Recorded data:
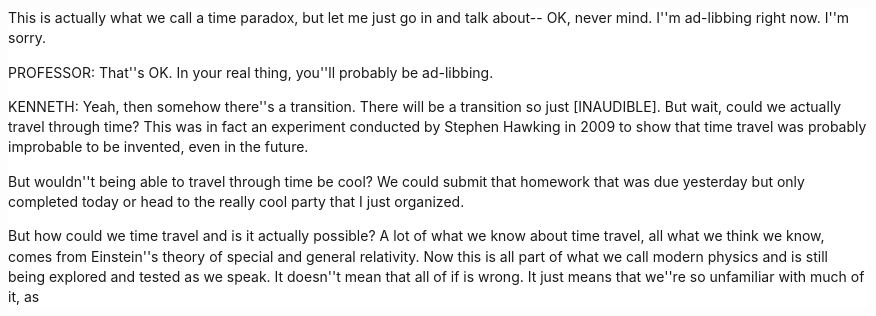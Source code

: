   <span m="927960">This</span> <span m="928140">is</span> <span m="928260">actually</span>
  <span m="928530">what</span> <span m="928740">we</span> <span m="929080">call</span>
  <span m="929290">a</span> <span m="929370">time</span> <span m="929640">paradox,</span>
  <span m="930250">but</span> <span m="930450">let</span> <span m="930620">me</span>
  <span m="930730">just</span> <span m="931050">go</span> <span m="931200">in</span>
  <span m="932100">and</span> <span m="932400">talk</span> <span m="932570">about--</span>
  <span m="933450">OK,</span> <span m="933940">never mind.</span> <span m="934080">I''m</span>
  <span m="934630">ad-libbing</span> <span m="935120">right</span> <span m="935290">now.</span>
  <span m="935710">I''m</span> <span m="936193">sorry.</span></p><p><span m="936676">PROFESSOR:
  That''s</span> <span m="937159">OK.</span> <span m="937642">In  your real</span>
  <span m="938125">thing,</span> <span m="938608">you''ll  probably be</span> <span
  m="939091">ad-libbing.</span></p><p><span m="939580">KENNETH: Yeah,</span> <span
  m="940010">then</span> <span m="940710">somehow</span> <span m="941070">there''s</span>
  <span m="941210">a</span> <span m="941280">transition.</span> <span m="943100">There
  will be</span> <span m="943220">a</span> <span m="943270">transition</span> <span
  m="943730">so just</span> <span m="943830">[INAUDIBLE].</span> <span m="944920">But</span>
  <span m="945130">wait,</span> <span m="945630">could</span> <span m="945750">we</span>
  <span m="945960">actually</span> <span m="946340">travel</span> <span m="946660">through</span>
  <span m="946870">time?</span> <span m="947790">This</span> <span m="947970">was</span>
  <span m="948130">in</span> <span m="948280">fact</span> <span m="948510">an</span>
  <span m="948610">experiment</span> <span m="949250">conducted</span> <span m="949710">by</span>
  <span m="949810">Stephen</span> <span m="950070">Hawking</span> <span m="950410">in</span>
  <span m="950520">2009</span> <span m="951260">to</span> <span m="951410">show</span>
  <span m="951550">that</span> <span m="951670">time</span> <span m="951880">travel</span>
  <span m="952260">was</span> <span m="952660">probably</span> <span m="953130">improbable</span>
  <span m="953880">to</span> <span m="953970">be</span> <span m="954070">invented,</span>
  <span m="954580">even</span> <span m="954840">in</span> <span m="954930">the</span>
  <span m="955160">future.</span></p><p><span m="956120">But</span> <span m="956290">wouldn''t</span>
  <span m="956620">being</span> <span m="956860">able</span> <span m="957090">to</span>
  <span m="957270">travel</span> <span m="957540">through</span> <span m="957700">time</span>
  <span m="957930">be cool?</span> <span m="958900">We</span> <span m="959060">could</span>
  <span m="959300">submit</span> <span m="959630">that</span> <span m="959860">homework
  that was</span> <span m="960250">due</span> <span m="960350">yesterday</span> <span
  m="960820">but</span> <span m="960980">only</span> <span m="961160">completed</span>
  <span m="961600">today</span> <span m="961910">or</span> <span m="962220">head</span>
  <span m="962430">to</span> <span m="962580">the</span> <span m="962730">really</span>
  <span m="963190">cool</span> <span m="963480">party</span> <span m="963840">that</span>
  <span m="964020">I</span> <span m="964160">just</span> <span m="964380">organized.</span></p><p><span
  m="965630">But</span> <span m="965950">how</span> <span m="966280">could</span>
  <span m="966530">we</span> <span m="966650">time</span> <span m="966860">travel</span>
  <span m="967390">and</span> <span m="967650">is it</span> <span m="967920">actually</span>
  <span m="968290">possible?</span> <span m="969880">A</span> <span m="969970">lot</span>
  <span m="970170">of</span> <span m="970250">what</span> <span m="970440">we</span>
  <span m="970600">know</span> <span m="970780">about</span> <span m="971020">time</span>
  <span m="971240">travel,</span> <span m="971940">all</span> <span m="972110">what</span>
  <span m="972280">we</span> <span m="972410">think</span> <span m="972680">we</span>
  <span m="972760">know,</span> <span m="973170">comes</span> <span m="973460">from</span>
  <span m="973610">Einstein''s</span> <span m="974030">theory</span> <span m="974300">of</span>
  <span m="974410">special</span> <span m="974820">and</span> <span m="975060">general</span>
  <span m="975330">relativity.</span> <span m="976480">Now</span> <span m="976560">this</span>
  <span m="976760">is</span> <span m="976900">all</span> <span m="977210">part</span>
  <span m="977380">of</span> <span m="977470">what</span> <span m="977580">we</span>
  <span m="977680">call</span> <span m="977870">modern</span> <span m="978280">physics</span>
  <span m="978660">and</span> <span m="978840">is</span> <span m="978920">still</span>
  <span m="979200">being</span> <span m="979500">explored</span> <span m="979980">and</span>
  <span m="980130">tested</span> <span m="980540">as</span> <span m="980720">we</span>
  <span m="980800">speak.</span> <span m="981420">It</span> <span m="981520">doesn''t</span>
  <span m="981750">mean</span> <span m="981900">that</span> <span m="982050">all</span>
  <span m="982230">of</span> <span m="982310">if is</span> <span m="982560">wrong.</span>
  <span m="982940">It</span> <span m="983040">just</span> <span m="983440">means</span>
  <span m="984040">that</span> <span m="984160">we''re</span> <span m="984330">so</span>
  <span m="984580">unfamiliar</span> <span m="985050">with</span> <span m="985320">much</span>
  <span m="985600">of</span> <span m="985730">it,</span> <span m="986290">as</span>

_Exercise brief_.
Return each line of the records above in which the word "could" occurs.

_Your solution_.
  <span m="945130">wait,</span> <span m="945630">could</span> <span m="945750">we</span>
  <span m="957930">be cool?</span> <span m="958900">We</span> <span m="959060">could</span>
  m="965630">But</span> <span m="965950">how</span> <span m="966280">could</span>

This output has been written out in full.